Thursday May 2nd sees 2,655 seats be contested across the UK, with 107 Councils and a few others with By-Elections, having ballots which most were contested in 2021 and some being done on New Boundaries.

According to BBC analysis, the Tories are defending 989, Labour 973, Lib Dems 418, Independents and Others 135, the Greens 107 and Localists 35, with 2021 being a very good year for a sitting Government as a result of the Vaccine Bounce.

There are also 10 Mayoral Contests, the London Assembly and 37 Police and Crime Commissioner seats up for grabs.

London, the West Midlands and Tees Valley and the new Mayoralties in East Midlands (Derbyshire and Nottinghamshire) and York and North Yorkshire are the key one’s to watch.

To see what polls you have in your area, do see and search in the postcode checker below and no doubt this will be an extremely fascinating set of polls.

The councils up for election are mainly in urban areas in the North of England, across parts of the Midlands, and in the commuter belt surrounding London.

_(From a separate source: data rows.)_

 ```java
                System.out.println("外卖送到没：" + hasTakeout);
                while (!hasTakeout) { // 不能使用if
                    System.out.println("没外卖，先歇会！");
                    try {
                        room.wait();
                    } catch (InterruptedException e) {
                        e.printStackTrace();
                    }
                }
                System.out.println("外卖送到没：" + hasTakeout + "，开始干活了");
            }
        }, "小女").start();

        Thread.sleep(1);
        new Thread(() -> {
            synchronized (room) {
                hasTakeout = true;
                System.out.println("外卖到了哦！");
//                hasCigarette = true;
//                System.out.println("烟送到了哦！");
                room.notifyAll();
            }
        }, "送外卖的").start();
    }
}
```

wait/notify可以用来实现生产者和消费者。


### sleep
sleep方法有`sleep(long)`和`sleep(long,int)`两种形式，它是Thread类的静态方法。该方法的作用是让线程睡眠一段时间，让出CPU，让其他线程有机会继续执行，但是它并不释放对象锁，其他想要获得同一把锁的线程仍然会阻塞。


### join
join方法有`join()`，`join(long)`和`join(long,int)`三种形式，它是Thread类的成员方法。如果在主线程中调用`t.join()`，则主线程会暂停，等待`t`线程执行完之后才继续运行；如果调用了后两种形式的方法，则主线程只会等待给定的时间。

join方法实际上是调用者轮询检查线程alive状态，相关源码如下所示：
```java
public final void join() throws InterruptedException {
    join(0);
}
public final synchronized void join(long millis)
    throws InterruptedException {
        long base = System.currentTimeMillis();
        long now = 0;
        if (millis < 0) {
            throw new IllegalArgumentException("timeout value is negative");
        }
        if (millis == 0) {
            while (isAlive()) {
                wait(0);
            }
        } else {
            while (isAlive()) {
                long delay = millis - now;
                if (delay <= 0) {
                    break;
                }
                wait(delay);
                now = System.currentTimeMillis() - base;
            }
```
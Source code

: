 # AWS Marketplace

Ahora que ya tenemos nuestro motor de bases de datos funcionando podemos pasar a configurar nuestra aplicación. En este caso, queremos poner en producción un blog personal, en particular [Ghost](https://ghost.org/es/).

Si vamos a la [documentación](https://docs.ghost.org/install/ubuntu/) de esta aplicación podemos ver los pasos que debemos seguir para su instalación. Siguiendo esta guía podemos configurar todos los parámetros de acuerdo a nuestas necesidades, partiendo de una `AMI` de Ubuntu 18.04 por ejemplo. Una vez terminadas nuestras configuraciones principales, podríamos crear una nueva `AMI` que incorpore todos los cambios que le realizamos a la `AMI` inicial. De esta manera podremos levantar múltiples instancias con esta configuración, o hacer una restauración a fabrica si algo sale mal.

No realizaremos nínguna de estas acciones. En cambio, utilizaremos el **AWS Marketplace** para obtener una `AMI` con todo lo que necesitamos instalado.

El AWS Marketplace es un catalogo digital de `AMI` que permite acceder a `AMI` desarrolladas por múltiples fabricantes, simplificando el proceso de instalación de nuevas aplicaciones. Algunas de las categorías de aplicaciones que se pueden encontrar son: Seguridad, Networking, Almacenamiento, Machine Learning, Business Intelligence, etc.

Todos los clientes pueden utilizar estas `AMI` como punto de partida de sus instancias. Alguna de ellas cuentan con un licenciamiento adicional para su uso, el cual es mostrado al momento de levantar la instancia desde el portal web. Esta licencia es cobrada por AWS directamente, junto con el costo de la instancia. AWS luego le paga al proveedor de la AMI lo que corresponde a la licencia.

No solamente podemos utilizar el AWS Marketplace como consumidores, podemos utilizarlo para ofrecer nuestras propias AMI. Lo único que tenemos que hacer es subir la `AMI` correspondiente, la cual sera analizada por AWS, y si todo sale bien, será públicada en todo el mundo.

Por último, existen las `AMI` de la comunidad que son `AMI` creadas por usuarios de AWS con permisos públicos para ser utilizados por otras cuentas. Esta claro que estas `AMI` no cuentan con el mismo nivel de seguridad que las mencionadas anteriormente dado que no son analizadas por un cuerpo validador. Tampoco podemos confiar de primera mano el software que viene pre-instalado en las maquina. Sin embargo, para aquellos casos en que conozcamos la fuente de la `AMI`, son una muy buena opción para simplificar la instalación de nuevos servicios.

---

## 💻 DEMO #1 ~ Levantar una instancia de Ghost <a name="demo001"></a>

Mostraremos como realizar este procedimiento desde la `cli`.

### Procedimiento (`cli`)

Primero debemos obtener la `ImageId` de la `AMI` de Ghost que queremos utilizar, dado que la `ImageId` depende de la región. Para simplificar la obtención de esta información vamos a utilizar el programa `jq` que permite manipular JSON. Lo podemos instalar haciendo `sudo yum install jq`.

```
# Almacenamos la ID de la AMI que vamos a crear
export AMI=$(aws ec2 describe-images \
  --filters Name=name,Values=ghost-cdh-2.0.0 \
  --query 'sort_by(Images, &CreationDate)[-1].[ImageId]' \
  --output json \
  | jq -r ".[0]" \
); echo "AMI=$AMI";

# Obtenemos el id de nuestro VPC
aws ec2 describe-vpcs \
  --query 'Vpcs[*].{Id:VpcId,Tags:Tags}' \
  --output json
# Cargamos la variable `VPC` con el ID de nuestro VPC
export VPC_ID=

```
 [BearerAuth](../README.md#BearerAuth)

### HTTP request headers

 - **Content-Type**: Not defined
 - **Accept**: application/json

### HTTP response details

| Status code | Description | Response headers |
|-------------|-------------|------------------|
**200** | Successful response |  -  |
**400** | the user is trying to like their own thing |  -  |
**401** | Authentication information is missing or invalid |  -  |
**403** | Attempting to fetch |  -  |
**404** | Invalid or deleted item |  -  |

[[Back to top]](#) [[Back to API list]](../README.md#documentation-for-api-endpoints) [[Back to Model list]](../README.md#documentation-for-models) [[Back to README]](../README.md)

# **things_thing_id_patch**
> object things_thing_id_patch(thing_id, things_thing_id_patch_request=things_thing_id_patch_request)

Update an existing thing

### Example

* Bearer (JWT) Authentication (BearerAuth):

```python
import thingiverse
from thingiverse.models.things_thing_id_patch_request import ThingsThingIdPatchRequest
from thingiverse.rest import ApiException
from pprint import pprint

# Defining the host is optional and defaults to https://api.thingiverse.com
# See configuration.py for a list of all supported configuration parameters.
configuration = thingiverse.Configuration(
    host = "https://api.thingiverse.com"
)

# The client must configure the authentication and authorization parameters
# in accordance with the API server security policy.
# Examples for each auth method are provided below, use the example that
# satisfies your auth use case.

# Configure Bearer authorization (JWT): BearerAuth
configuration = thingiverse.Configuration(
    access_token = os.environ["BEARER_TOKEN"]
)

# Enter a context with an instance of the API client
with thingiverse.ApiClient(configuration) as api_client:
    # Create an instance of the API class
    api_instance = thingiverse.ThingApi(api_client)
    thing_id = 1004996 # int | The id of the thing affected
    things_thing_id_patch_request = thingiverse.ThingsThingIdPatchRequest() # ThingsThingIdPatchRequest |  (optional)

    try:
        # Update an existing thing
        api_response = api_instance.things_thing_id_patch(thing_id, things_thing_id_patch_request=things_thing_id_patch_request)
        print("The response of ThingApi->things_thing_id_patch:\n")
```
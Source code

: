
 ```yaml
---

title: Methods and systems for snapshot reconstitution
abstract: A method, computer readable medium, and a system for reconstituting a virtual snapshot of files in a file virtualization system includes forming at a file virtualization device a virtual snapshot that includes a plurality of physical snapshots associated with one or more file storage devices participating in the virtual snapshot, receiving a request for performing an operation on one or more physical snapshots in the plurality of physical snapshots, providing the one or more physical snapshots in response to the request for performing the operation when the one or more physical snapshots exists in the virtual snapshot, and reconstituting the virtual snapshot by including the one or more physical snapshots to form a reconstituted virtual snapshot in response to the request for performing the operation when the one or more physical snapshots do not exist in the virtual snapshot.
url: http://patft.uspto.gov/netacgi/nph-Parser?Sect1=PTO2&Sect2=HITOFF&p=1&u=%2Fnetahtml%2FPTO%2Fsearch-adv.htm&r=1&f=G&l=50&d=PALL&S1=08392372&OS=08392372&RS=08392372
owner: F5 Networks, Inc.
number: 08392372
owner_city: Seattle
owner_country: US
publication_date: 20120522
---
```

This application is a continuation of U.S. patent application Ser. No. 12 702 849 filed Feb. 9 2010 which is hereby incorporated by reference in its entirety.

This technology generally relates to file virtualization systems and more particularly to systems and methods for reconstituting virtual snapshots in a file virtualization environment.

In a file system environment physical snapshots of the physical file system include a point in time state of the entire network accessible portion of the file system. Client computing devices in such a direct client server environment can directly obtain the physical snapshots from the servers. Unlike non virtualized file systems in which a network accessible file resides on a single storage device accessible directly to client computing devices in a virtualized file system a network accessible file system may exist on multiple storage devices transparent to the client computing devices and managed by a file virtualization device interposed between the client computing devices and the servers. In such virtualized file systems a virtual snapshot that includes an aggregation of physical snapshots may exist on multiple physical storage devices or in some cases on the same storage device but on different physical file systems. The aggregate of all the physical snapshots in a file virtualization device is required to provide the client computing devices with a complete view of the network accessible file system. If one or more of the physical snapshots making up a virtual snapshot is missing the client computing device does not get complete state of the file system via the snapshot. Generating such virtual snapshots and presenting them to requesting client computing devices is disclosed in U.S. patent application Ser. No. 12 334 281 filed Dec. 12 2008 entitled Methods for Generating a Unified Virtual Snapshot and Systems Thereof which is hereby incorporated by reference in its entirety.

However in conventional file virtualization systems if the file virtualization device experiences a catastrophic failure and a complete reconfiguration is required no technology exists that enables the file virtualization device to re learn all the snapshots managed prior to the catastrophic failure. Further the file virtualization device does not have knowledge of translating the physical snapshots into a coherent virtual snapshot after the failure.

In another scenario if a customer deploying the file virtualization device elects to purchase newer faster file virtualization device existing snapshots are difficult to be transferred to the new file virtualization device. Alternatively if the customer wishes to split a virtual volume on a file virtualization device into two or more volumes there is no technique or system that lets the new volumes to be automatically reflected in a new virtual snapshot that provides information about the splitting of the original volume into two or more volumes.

Most of the seats were last contested in May 2021 - when Boris Johnson was the prime minister; the Covid vaccination programme was well under way; and partygate had yet to be reported.

It was a good election result for the Conservatives. They gained control of 13 more councils and added over 200 councillors - although not all these councils are up in 2024. Labour did not fare so well - losing 300 seats and control of eight councils.

The Green Party made almost 90 gains but the Liberal Democrats made almost no progress, adding just eight seats.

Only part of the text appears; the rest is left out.